Thursday, April 28, 2016

Waiting and Sex

Dear Zach,



A week passed and it felt as if I have been through 4 months of unemployment. The days were so slow to the extent that my mind might explode for not being useful at all. Past 4 days was too dreadful to live. I felt like something missing - though the biggest part of missing was my job - and I couldn't pinpoint what it is. I stay at home, refusing to go out, except heading to the gym in the morning, the remaining of the day I'd spend my time on my bed and read, and switching between the gay hookup apps (Grindr, Tinder, and Jackd) for hookup in every hour. Here's a fact about me: I tend to get horny when I have nothing to do. Hence the series of hook up since last Thursday til yesterday. I had sex on last Thursday and Friday. And gave head in swimming pool shower room on Saturday. And masturbated twice everyday for the following days. And had sex yesterday again. And I met most of the guys from Grindr. Tinder sucks and guys there are shy to ask what you up to, and the conversation couldn't even last for an hour because they are shy to ask for sex. Their true intention showed when I was being brutally honest telling them that I was up for hook up, you in? Too bad I never got one from Tinder. And I got fed up with Jackd guys because they keep asking for pictures. And I told them to fuck off. I had a job interview last Friday actually. And it seems promising and they will let me know by early of May. I can't really wait til next week for answer.  

Sunday, April 24, 2016

Last Friday Night

Dear Zach,

So since I submitted my resignation on last Thursday, my manager decided to waive the serving of one month notice and let me go on Friday. It was a rather awkward situation whereby she was so speechless of my course of action happened in the middle of impromptu meeting as everyone was watching us, she had nothing to say nor ask about my reason of leaving as if it wasn't obvious enough for me to leave.
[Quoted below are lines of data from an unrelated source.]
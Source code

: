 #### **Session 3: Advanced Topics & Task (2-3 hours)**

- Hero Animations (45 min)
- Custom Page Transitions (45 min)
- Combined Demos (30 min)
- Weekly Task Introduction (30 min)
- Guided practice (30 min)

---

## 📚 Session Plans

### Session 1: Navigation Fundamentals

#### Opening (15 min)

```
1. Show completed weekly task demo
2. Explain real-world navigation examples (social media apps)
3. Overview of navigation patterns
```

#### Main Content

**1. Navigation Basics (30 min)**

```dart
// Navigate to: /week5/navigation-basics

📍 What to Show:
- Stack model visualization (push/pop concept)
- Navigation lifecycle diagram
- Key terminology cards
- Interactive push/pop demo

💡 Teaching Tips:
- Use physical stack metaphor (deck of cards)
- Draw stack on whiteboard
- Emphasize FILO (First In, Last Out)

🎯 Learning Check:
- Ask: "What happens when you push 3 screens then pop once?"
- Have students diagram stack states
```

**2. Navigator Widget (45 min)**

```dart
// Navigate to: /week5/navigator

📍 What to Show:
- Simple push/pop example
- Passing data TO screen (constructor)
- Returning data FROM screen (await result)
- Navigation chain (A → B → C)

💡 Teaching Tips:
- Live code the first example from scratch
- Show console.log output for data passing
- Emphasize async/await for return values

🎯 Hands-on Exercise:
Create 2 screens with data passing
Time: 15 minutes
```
It was an excruciatingly awkward for the whole afternoon in the office, simply because of what had just happened. And I felt a tingling of hatred towards me from my stupid ex-coworkers. Since last Friday was my last day of work, as so happened there was an interview landed on that morning itself, I took a half day leave and went to work in the afternoon. After 2 hours of doing nothing in the office, my manager decided to release me before 6 pm. I was more than happy to leave. I did not bid goodbye to anyone in the office. I loathe them. 
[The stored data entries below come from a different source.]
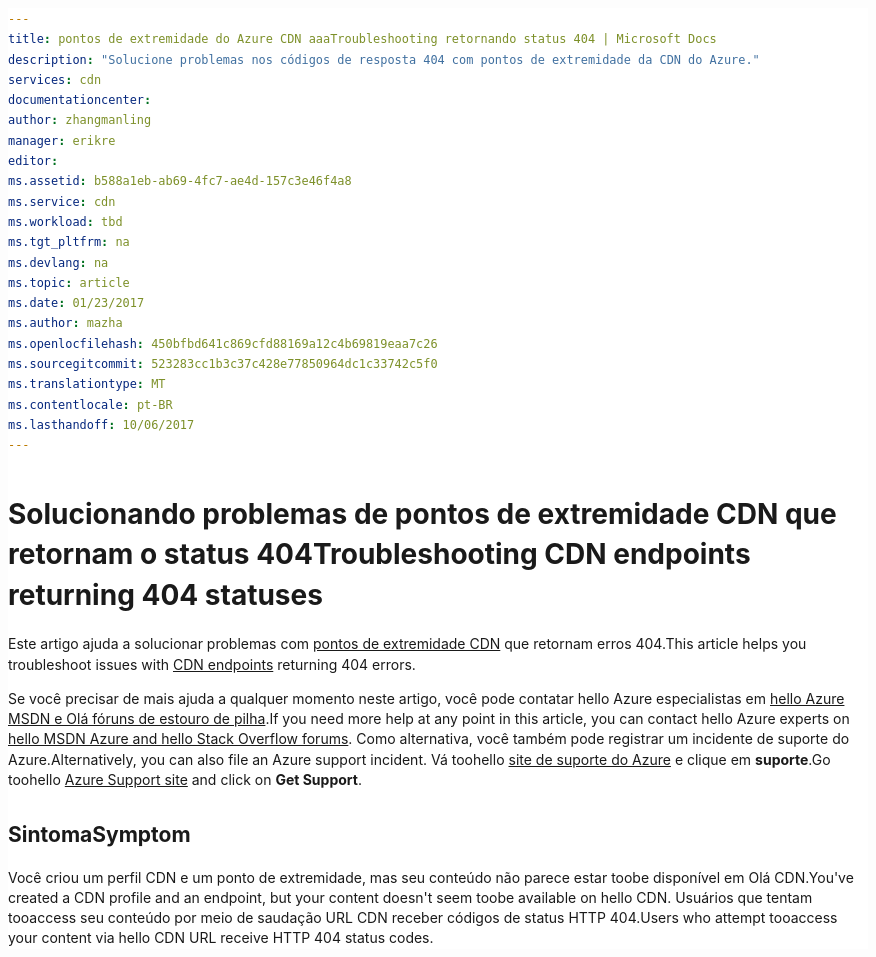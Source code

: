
 ```yaml
---
title: pontos de extremidade do Azure CDN aaaTroubleshooting retornando status 404 | Microsoft Docs
description: "Solucione problemas nos códigos de resposta 404 com pontos de extremidade da CDN do Azure."
services: cdn
documentationcenter: 
author: zhangmanling
manager: erikre
editor: 
ms.assetid: b588a1eb-ab69-4fc7-ae4d-157c3e46f4a8
ms.service: cdn
ms.workload: tbd
ms.tgt_pltfrm: na
ms.devlang: na
ms.topic: article
ms.date: 01/23/2017
ms.author: mazha
ms.openlocfilehash: 450bfbd641c869cfd88169a12c4b69819eaa7c26
ms.sourcegitcommit: 523283cc1b3c37c428e77850964dc1c33742c5f0
ms.translationtype: MT
ms.contentlocale: pt-BR
ms.lasthandoff: 10/06/2017
---
```

# <a name="troubleshooting-cdn-endpoints-returning-404-statuses"></a><span data-ttu-id="a3689-103">Solucionando problemas de pontos de extremidade CDN que retornam o status 404</span><span class="sxs-lookup"><span data-stu-id="a3689-103">Troubleshooting CDN endpoints returning 404 statuses</span></span>
<span data-ttu-id="a3689-104">Este artigo ajuda a solucionar problemas com [pontos de extremidade CDN](cdn-create-new-endpoint.md) que retornam erros 404.</span><span class="sxs-lookup"><span data-stu-id="a3689-104">This article helps you troubleshoot issues with [CDN endpoints](cdn-create-new-endpoint.md) returning 404 errors.</span></span>

<span data-ttu-id="a3689-105">Se você precisar de mais ajuda a qualquer momento neste artigo, você pode contatar hello Azure especialistas em [hello Azure MSDN e Olá fóruns de estouro de pilha](https://azure.microsoft.com/support/forums/).</span><span class="sxs-lookup"><span data-stu-id="a3689-105">If you need more help at any point in this article, you can contact hello Azure experts on [hello MSDN Azure and hello Stack Overflow forums](https://azure.microsoft.com/support/forums/).</span></span> <span data-ttu-id="a3689-106">Como alternativa, você também pode registrar um incidente de suporte do Azure.</span><span class="sxs-lookup"><span data-stu-id="a3689-106">Alternatively, you can also file an Azure support incident.</span></span> <span data-ttu-id="a3689-107">Vá toohello [site de suporte do Azure](https://azure.microsoft.com/support/options/) e clique em **suporte**.</span><span class="sxs-lookup"><span data-stu-id="a3689-107">Go toohello [Azure Support site](https://azure.microsoft.com/support/options/) and click on **Get Support**.</span></span>

## <a name="symptom"></a><span data-ttu-id="a3689-108">Sintoma</span><span class="sxs-lookup"><span data-stu-id="a3689-108">Symptom</span></span>
<span data-ttu-id="a3689-109">Você criou um perfil CDN e um ponto de extremidade, mas seu conteúdo não parece estar toobe disponível em Olá CDN.</span><span class="sxs-lookup"><span data-stu-id="a3689-109">You've created a CDN profile and an endpoint, but your content doesn't seem toobe available on hello CDN.</span></span>  <span data-ttu-id="a3689-110">Usuários que tentam tooaccess seu conteúdo por meio de saudação URL CDN receber códigos de status HTTP 404.</span><span class="sxs-lookup"><span data-stu-id="a3689-110">Users who attempt tooaccess your content via hello CDN URL receive HTTP 404 status codes.</span></span> 
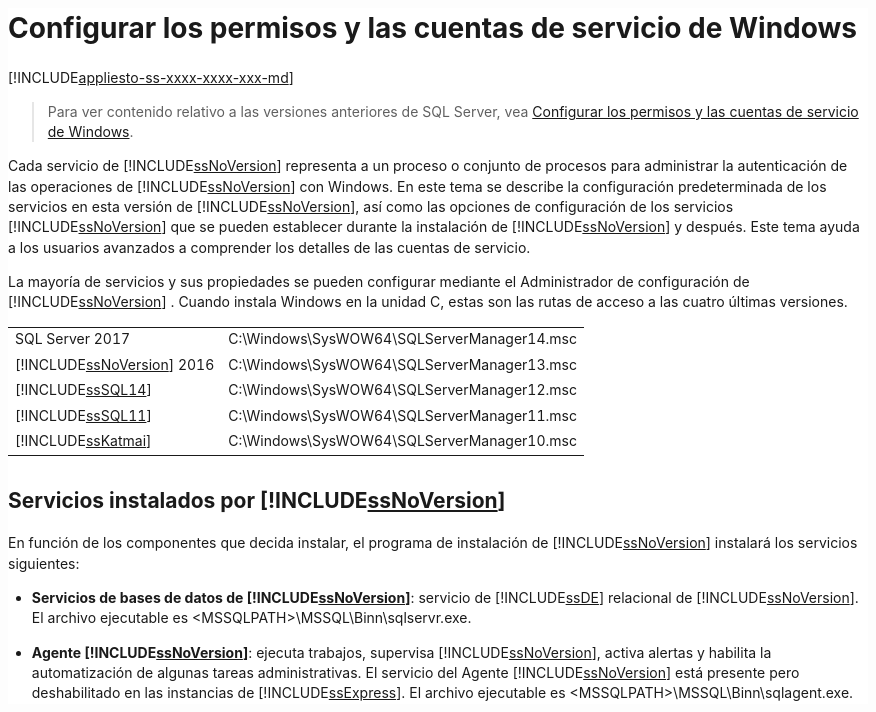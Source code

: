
```yaml
```

# <a name="configure-windows-service-accounts-and-permissions"></a>Configurar los permisos y las cuentas de servicio de Windows
[!INCLUDE[appliesto-ss-xxxx-xxxx-xxx-md](../../includes/appliesto-ss-xxxx-xxxx-xxx-md.md)]
 > Para ver contenido relativo a las versiones anteriores de SQL Server, vea [Configurar los permisos y las cuentas de servicio de Windows](configure-windows-service-accounts-and-permissions.md).


  Cada servicio de [!INCLUDE[ssNoVersion](../../includes/ssnoversion-md.md)] representa a un proceso o conjunto de procesos para administrar la autenticación de las operaciones de [!INCLUDE[ssNoVersion](../../includes/ssnoversion-md.md)] con Windows. En este tema se describe la configuración predeterminada de los servicios en esta versión de [!INCLUDE[ssNoVersion](../../includes/ssnoversion-md.md)], así como las opciones de configuración de los servicios [!INCLUDE[ssNoVersion](../../includes/ssnoversion-md.md)] que se pueden establecer durante la instalación de [!INCLUDE[ssNoVersion](../../includes/ssnoversion-md.md)] y después. Este tema ayuda a los usuarios avanzados a comprender los detalles de las cuentas de servicio.  
  
 La mayoría de servicios y sus propiedades se pueden configurar mediante el Administrador de configuración de [!INCLUDE[ssNoVersion](../../includes/ssnoversion-md.md)] . Cuando instala Windows en la unidad C, estas son las rutas de acceso a las cuatro últimas versiones.  
  
|||  
|-|-|  
|SQL Server 2017|C:\Windows\SysWOW64\SQLServerManager14.msc| 
|[!INCLUDE[ssNoVersion](../../includes/ssnoversion-md.md)] 2016|C:\Windows\SysWOW64\SQLServerManager13.msc|  
|[!INCLUDE[ssSQL14](../../includes/sssql14-md.md)]|C:\Windows\SysWOW64\SQLServerManager12.msc|  
|[!INCLUDE[ssSQL11](../../includes/sssql11-md.md)]|C:\Windows\SysWOW64\SQLServerManager11.msc|  
|[!INCLUDE[ssKatmai](../../includes/sskatmai-md.md)]|C:\Windows\SysWOW64\SQLServerManager10.msc|  
  

##  <a name="Service_Details"></a> Servicios instalados por [!INCLUDE[ssNoVersion](../../includes/ssnoversion-md.md)]  
 En función de los componentes que decida instalar, el programa de instalación de [!INCLUDE[ssNoVersion](../../includes/ssnoversion-md.md)] instalará los servicios siguientes:  
  
-   **Servicios de bases de datos de [!INCLUDE[ssNoVersion](../../includes/ssnoversion-md.md)]**: servicio de [!INCLUDE[ssDE](../../includes/ssde-md.md)] relacional de [!INCLUDE[ssNoVersion](../../includes/ssnoversion-md.md)]. El archivo ejecutable es \<MSSQLPATH>\MSSQL\Binn\sqlservr.exe.  
  
-   **Agente [!INCLUDE[ssNoVersion](../../includes/ssnoversion-md.md)]**: ejecuta trabajos, supervisa [!INCLUDE[ssNoVersion](../../includes/ssnoversion-md.md)], activa alertas y habilita la automatización de algunas tareas administrativas. El servicio del Agente [!INCLUDE[ssNoVersion](../../includes/ssnoversion-md.md)] está presente pero deshabilitado en las instancias de [!INCLUDE[ssExpress](../../includes/ssexpress-md.md)]. El archivo ejecutable es \<MSSQLPATH>\MSSQL\Binn\sqlagent.exe.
At night, I met up with one of my sex buddy for a long-overdue sex. He almost tear my ass off apart. And it was incredible. 



Thursday, April 21, 2016

I Quit

Dear Zach,

I quit. Again. I handed my resignation letter across the desk to my manager. It was in the middle of heated discussion where the question about task-to-do-today was landed on me, Everyone was awaiting my response. I looked at the desktop as if searching for strength to tell her about my to-do list. My mind was racing with possibilities. Without knowing that I was so nervous, my palms were so sweaty. Five seconds had passed. I couldn't think of anything to do today. I couldn't think of anything to do ever, at my desk, in this office. I don't know what I was doing. I was so disappointed at the fact that I couldn't even muster a solid prove that I was actually doing something in favor of her request. Simply because she banned all the ideas and I practically had nothing left to work with. Ten seconds had passed. She was waiting, elbow on the table, palm tucked under her chin. Being clueless about my job, this job, that I was once so eagerly to learn, now I hated it, I want to leave. Don't ever come back to here again. Fifteen seconds of silence had passed. I pulled open my desk drawer, and withdrew my resignation letter I typed last night, and passed it to her, in front of everyone. 
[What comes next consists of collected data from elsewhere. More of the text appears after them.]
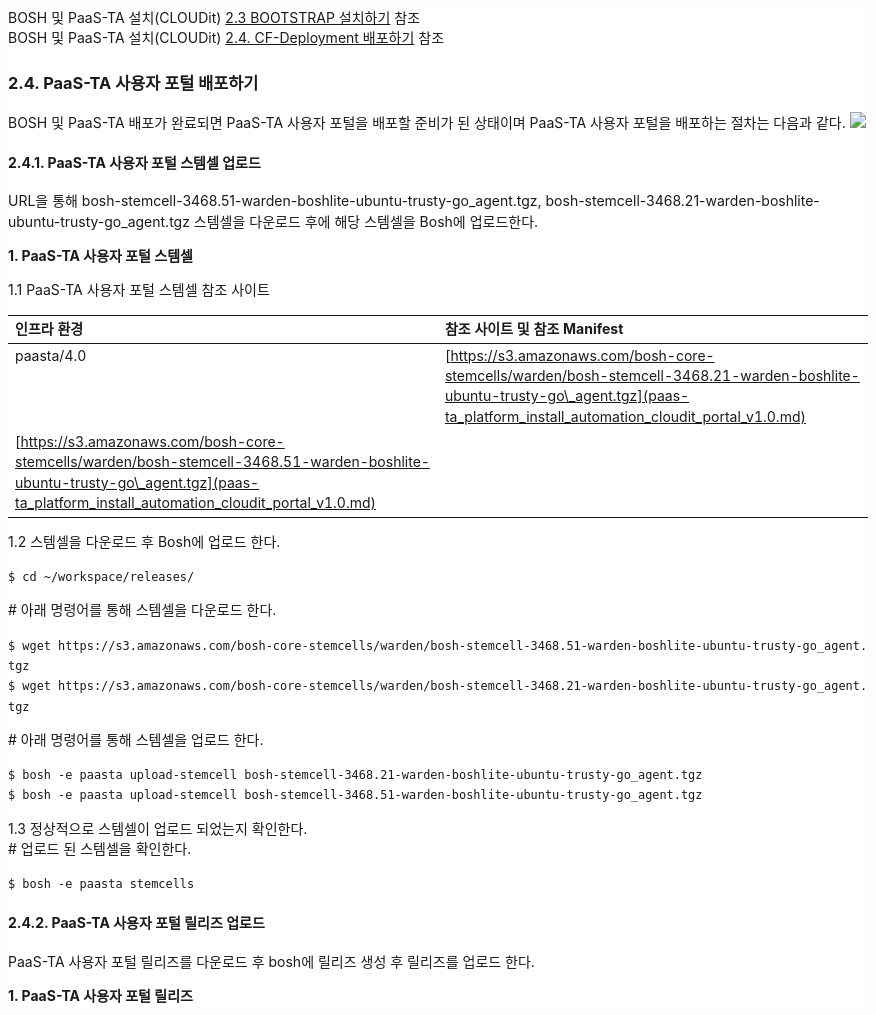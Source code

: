BOSH 및 PaaS-TA 설치\(CLOUDit\) [2.3 BOOTSTRAP 설치하기](paas-ta_platform_install_automation_cloudit_v1.0.md#9) 참조  
BOSH 및 PaaS-TA 설치\(CLOUDit\) [2.4. CF-Deployment 배포하기](paas-ta_platform_install_automation_cloudit_v1.0.md#14) 참조

### 2.4.  **PaaS-TA 사용자 포털 배포하기**

BOSH 및 PaaS-TA 배포가 완료되면 PaaS-TA 사용자 포털을 배포할 준비가 된 상태이며 PaaS-TA 사용자 포털을 배포하는 절차는 다음과 같다. ![](../../../.gitbook/assets/install_portal_flow.png)

#### 2.4.1. **PaaS-TA 사용자 포털 스템셀 업로드**

URL을 통해 bosh-stemcell-3468.51-warden-boshlite-ubuntu-trusty-go\_agent.tgz, bosh-stemcell-3468.21-warden-boshlite-ubuntu-trusty-go\_agent.tgz 스템셀을 다운로드 후에 해당 스템셀을 Bosh에 업로드한다.

**1. PaaS-TA 사용자 포털 스템셀**

1.1 PaaS-TA 사용자 포털 스템셀 참조 사이트

| 인프라 환경 | 참조 사이트 및 참조 Manifest |
| :--- | :--- |
| paasta/4.0 |  [https://s3.amazonaws.com/bosh-core-stemcells/warden/bosh-stemcell-3468.21-warden-boshlite-ubuntu-trusty-go\_agent.tgz](paas-ta_platform_install_automation_cloudit_portal_v1.0.md) |
|  [https://s3.amazonaws.com/bosh-core-stemcells/warden/bosh-stemcell-3468.51-warden-boshlite-ubuntu-trusty-go\_agent.tgz](paas-ta_platform_install_automation_cloudit_portal_v1.0.md) |  |

1.2 스템셀을 다운로드 후 Bosh에 업로드 한다.

```text
$ cd ~/workspace/releases/
```

\# 아래 명령어를 통해 스템셀을 다운로드 한다.

```text
$ wget https://s3.amazonaws.com/bosh-core-stemcells/warden/bosh-stemcell-3468.51-warden-boshlite-ubuntu-trusty-go_agent.tgz
$ wget https://s3.amazonaws.com/bosh-core-stemcells/warden/bosh-stemcell-3468.21-warden-boshlite-ubuntu-trusty-go_agent.tgz
```

\# 아래 명령어를 통해 스템셀을 업로드 한다.

```text
$ bosh -e paasta upload-stemcell bosh-stemcell-3468.21-warden-boshlite-ubuntu-trusty-go_agent.tgz
$ bosh -e paasta upload-stemcell bosh-stemcell-3468.51-warden-boshlite-ubuntu-trusty-go_agent.tgz
```

1.3 정상적으로 스템셀이 업로드 되었는지 확인한다.  
\# 업로드 된 스템셀을 확인한다.

```text
$ bosh -e paasta stemcells
```

#### 2.4.2. **PaaS-TA 사용자 포털 릴리즈 업로드**

PaaS-TA 사용자 포털 릴리즈를 다운로드 후 bosh에 릴리즈 생성 후 릴리즈를 업로드 한다.

**1. PaaS-TA 사용자 포털 릴리즈**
"This job doesn't fit me. I can't do it. I quit."



Monday, April 18, 2016

Do It Again

Dear Zach,

It didn't take me long enough to brush up my resume and send it out to all the potential jobs being advertised online. The best part is: I actually do my searching in my office, right beside where my manager is sitting, it's just few feet away from my desk, but she couldn't notice what was happening in my monitor as she is too busy to notice me. I could not be bothered to get caught - that would be helpful if it does. I have not quit my job yet; Once I get a better offer, I'd definitely resign ASAP. I don't hate my job; I feel like my mind has been stalled for working for the past few months and I highly think that I was getting dumb by each minute sitting there, doing same thing, every single day.
Again. It is the third time I do this. Aimlessly sending out resume hoping for landing a good job.  

Tuesday, April 12, 2016

Talk About Dream

Dear Zach,

I came across this statement on Facebook in other day saying that "No one care if you are unhappy with your job. Your bills don't care if you are unhappy." Sadly, truthfully, and undeniably to say that this statement really struck me so hard. Indeed, I am unhappy with my job. I have my dream. I have my own vision. I want to do something I am passionate about. I want to quit my job tomorrow, and go after my dream to be a writer. To write a book. To publish articles on newspaper. Or, better yet, to get featured in Reader's Digest. To be an author. To get recognized by writing a heart-breaking novel that sell millions copies.

Only then I realized that I can't. Simply because I had no idea where to start.